From hence we turned up to Dorchester, the county town, though not the largest town in the county.

Dorchester is indeed a pleasant agreeable town to live in, and where I thought the people seemed less divided into factions and parties than in other places; for though here are divisions, and the people are not all of one mind, either as to religion or politics, yet they did not seem to separate with so much animosity as in other places. Here I saw the Church of England clergyman, and the Dissenting minister or preacher drinking tea together, and conversing with civility and good neighbourhood, like Catholic Christians and men of a Catholic and extensive charity. The town is populous, though not large; the streets broad, but the buildings old and low. However, there is good company, and a good deal of it; and a man that coveted a retreat in this world might as agreeably spend his time and as well in Dorchester as in any town I know in England.

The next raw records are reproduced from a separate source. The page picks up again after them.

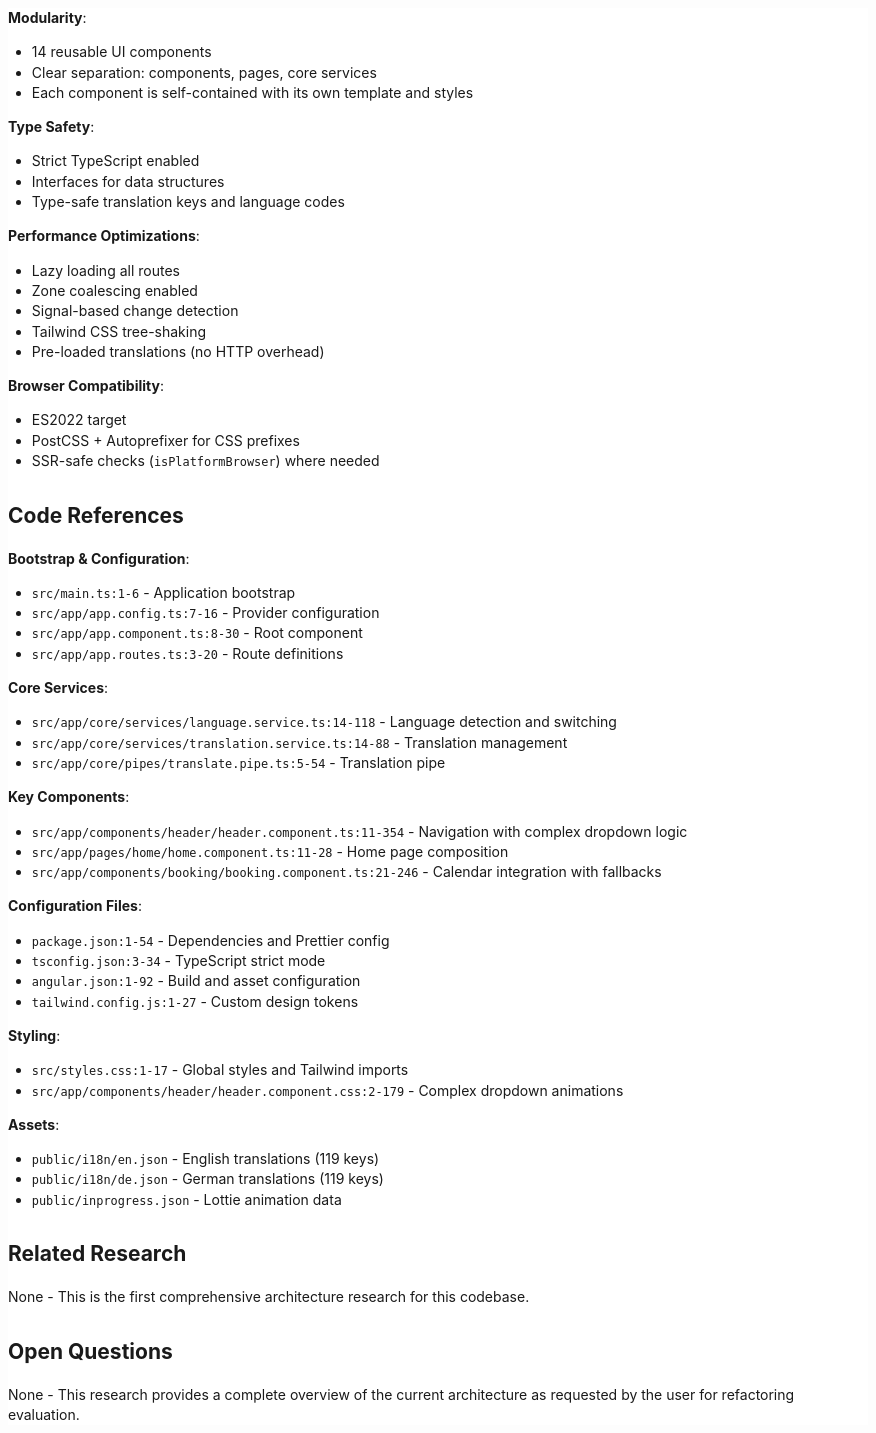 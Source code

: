 **Modularity**:
- 14 reusable UI components
- Clear separation: components, pages, core services
- Each component is self-contained with its own template and styles

**Type Safety**:
- Strict TypeScript enabled
- Interfaces for data structures
- Type-safe translation keys and language codes

**Performance Optimizations**:
- Lazy loading all routes
- Zone coalescing enabled
- Signal-based change detection
- Tailwind CSS tree-shaking
- Pre-loaded translations (no HTTP overhead)

**Browser Compatibility**:
- ES2022 target
- PostCSS + Autoprefixer for CSS prefixes
- SSR-safe checks (`isPlatformBrowser`) where needed

## Code References

**Bootstrap & Configuration**:
- `src/main.ts:1-6` - Application bootstrap
- `src/app/app.config.ts:7-16` - Provider configuration
- `src/app/app.component.ts:8-30` - Root component
- `src/app/app.routes.ts:3-20` - Route definitions

**Core Services**:
- `src/app/core/services/language.service.ts:14-118` - Language detection and switching
- `src/app/core/services/translation.service.ts:14-88` - Translation management
- `src/app/core/pipes/translate.pipe.ts:5-54` - Translation pipe

**Key Components**:
- `src/app/components/header/header.component.ts:11-354` - Navigation with complex dropdown logic
- `src/app/pages/home/home.component.ts:11-28` - Home page composition
- `src/app/components/booking/booking.component.ts:21-246` - Calendar integration with fallbacks

**Configuration Files**:
- `package.json:1-54` - Dependencies and Prettier config
- `tsconfig.json:3-34` - TypeScript strict mode
- `angular.json:1-92` - Build and asset configuration
- `tailwind.config.js:1-27` - Custom design tokens

**Styling**:
- `src/styles.css:1-17` - Global styles and Tailwind imports
- `src/app/components/header/header.component.css:2-179` - Complex dropdown animations

**Assets**:
- `public/i18n/en.json` - English translations (119 keys)
- `public/i18n/de.json` - German translations (119 keys)
- `public/inprogress.json` - Lottie animation data

## Related Research

None - This is the first comprehensive architecture research for this codebase.

## Open Questions

None - This research provides a complete overview of the current architecture as requested by the user for refactoring evaluation.
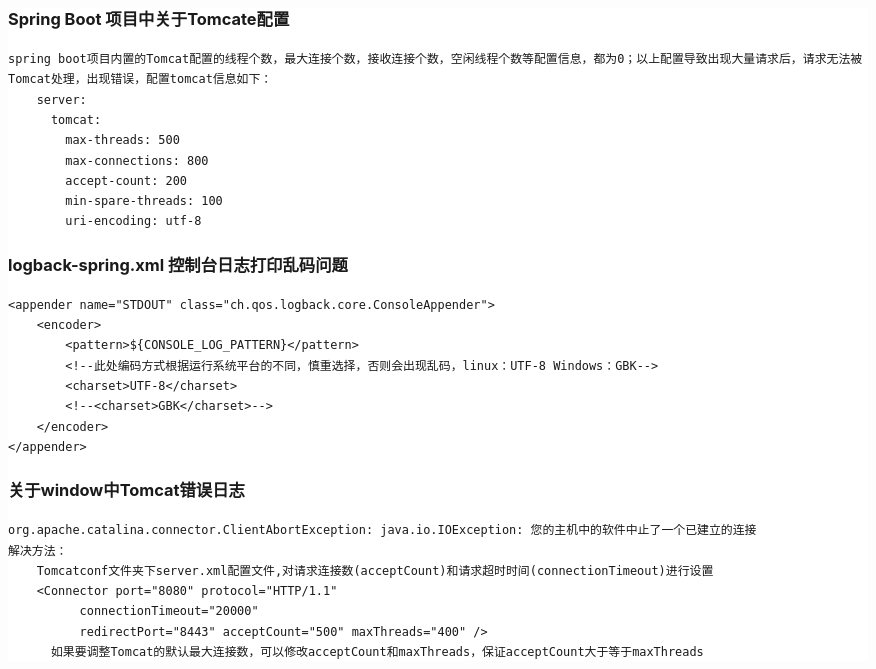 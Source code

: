 
### Spring Boot 项目中关于Tomcate配置
	spring boot项目内置的Tomcat配置的线程个数，最大连接个数，接收连接个数，空闲线程个数等配置信息，都为0；以上配置导致出现大量请求后，请求无法被Tomcat处理，出现错误，配置tomcat信息如下：
		server:
		  tomcat:
		    max-threads: 500
		    max-connections: 800
		    accept-count: 200
		    min-spare-threads: 100
		    uri-encoding: utf-8
### logback-spring.xml 控制台日志打印乱码问题
	<appender name="STDOUT" class="ch.qos.logback.core.ConsoleAppender">
        <encoder>
            <pattern>${CONSOLE_LOG_PATTERN}</pattern>
            <!--此处编码方式根据运行系统平台的不同，慎重选择，否则会出现乱码，linux：UTF-8 Windows：GBK-->
            <charset>UTF-8</charset>
            <!--<charset>GBK</charset>-->
        </encoder>
    </appender>
### 关于window中Tomcat错误日志
	org.apache.catalina.connector.ClientAbortException: java.io.IOException: 您的主机中的软件中止了一个已建立的连接
	解决方法：
		Tomcatconf文件夹下server.xml配置文件,对请求连接数(acceptCount)和请求超时时间(connectionTimeout)进行设置
		<Connector port="8080" protocol="HTTP/1.1"   
              connectionTimeout="20000"   
              redirectPort="8443" acceptCount="500" maxThreads="400" /> 
          如果要调整Tomcat的默认最大连接数，可以修改acceptCount和maxThreads，保证acceptCount大于等于maxThreads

The downs round this town are exceeding pleasant, and come up on, every side, even to the very streets' end; and here it was that they told me that there were six hundred thousand sheep fed on the downs within six miles of the town--that is, six miles every way, which is twelve miles in diameter, and thirty-six miles in circumference. This, I say, I was told--I do not affirm it to be true; but when I viewed the country round, I confess I could not but incline to believe it.

It is observable of these sheep that they are exceeding fruitful, the ewes generally bringing two lambs, and they are for that reason bought by all the farmers through the east part of England, who come to Burford Fair in this country to buy them, and carry them into Kent and Surrey eastward, and into Buckinghamshire and Bedfordshire and Oxfordshire north; even our Banstead Downs in Surrey, so famed for good mutton, is supplied from this place. The grass or herbage of these downs is full of the sweetest and the most aromatic plants, such as nourish the sheep to a strange degree; and the sheep's dung, again, nourishes that herbage to a strange degree; so that the valleys are rendered extremely fruitful by the washing of the water in hasty showers from off these hills.

An eminent instance of this is seen at Amesbury, in Wiltshire, the next county to this; for it is the same thing in proportion over this whole county. I was told that at this town there was a meadow on the bank of the River Avon, which runs thence to Salisbury, which was let for 12 pounds a year per acre for the grass only. This I inquired particularly after at the place, and was assured by the inhabitants, as one man, that the fact was true, and was showed the meadows.